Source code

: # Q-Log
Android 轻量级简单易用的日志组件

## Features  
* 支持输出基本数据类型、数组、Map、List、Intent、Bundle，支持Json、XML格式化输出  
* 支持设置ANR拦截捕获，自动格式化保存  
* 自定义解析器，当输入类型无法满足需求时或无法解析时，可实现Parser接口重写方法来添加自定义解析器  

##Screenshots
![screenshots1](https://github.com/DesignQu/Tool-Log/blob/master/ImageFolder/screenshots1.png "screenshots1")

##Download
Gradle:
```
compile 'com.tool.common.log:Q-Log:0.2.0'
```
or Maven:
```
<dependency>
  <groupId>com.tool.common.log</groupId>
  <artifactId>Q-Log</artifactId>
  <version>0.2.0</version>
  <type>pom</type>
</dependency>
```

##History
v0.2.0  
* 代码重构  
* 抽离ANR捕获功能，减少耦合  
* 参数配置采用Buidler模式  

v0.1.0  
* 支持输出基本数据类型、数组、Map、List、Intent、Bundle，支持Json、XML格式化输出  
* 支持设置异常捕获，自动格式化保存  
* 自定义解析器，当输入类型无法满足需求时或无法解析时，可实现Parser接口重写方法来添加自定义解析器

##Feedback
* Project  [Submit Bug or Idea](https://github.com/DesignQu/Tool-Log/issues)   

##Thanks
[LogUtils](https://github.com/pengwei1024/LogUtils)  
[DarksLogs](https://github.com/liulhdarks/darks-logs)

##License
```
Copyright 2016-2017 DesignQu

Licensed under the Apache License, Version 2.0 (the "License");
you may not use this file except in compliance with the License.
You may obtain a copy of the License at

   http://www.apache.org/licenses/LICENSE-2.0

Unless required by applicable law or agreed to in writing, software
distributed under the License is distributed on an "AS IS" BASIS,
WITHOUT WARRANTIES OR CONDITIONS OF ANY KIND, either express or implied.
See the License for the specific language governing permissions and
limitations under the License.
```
---
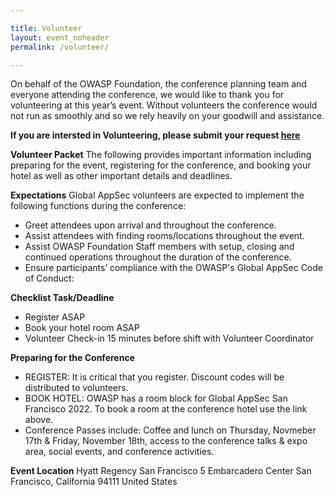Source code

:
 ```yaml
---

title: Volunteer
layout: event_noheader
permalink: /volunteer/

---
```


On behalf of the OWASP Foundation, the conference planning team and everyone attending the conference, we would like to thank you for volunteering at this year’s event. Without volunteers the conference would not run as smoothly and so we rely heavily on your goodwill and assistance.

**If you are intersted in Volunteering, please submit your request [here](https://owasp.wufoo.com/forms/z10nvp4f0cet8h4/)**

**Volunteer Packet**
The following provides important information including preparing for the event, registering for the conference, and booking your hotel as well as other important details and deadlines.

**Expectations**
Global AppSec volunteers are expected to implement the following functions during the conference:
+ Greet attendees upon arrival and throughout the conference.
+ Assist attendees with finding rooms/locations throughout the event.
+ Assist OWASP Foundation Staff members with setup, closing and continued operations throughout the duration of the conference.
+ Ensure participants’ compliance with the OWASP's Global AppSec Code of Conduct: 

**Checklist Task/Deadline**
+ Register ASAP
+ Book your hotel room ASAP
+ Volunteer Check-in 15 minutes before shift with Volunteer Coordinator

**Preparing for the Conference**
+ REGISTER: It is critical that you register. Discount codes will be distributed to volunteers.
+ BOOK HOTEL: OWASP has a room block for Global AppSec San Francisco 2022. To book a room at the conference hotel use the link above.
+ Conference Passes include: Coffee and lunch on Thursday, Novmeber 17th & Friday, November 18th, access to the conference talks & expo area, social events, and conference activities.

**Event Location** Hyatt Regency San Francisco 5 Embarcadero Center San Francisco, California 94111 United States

**ASSIGNMENT**
Please copy out each line of the material that contains the string "自定义解析器".

**ANSWER TO THIS TASK**
* 自定义解析器，当输入类型无法满足需求时或无法解析时，可实现Parser接口重写方法来添加自定义解析器  
* 自定义解析器，当输入类型无法满足需求时或无法解析时，可实现Parser接口重写方法来添加自定义解析器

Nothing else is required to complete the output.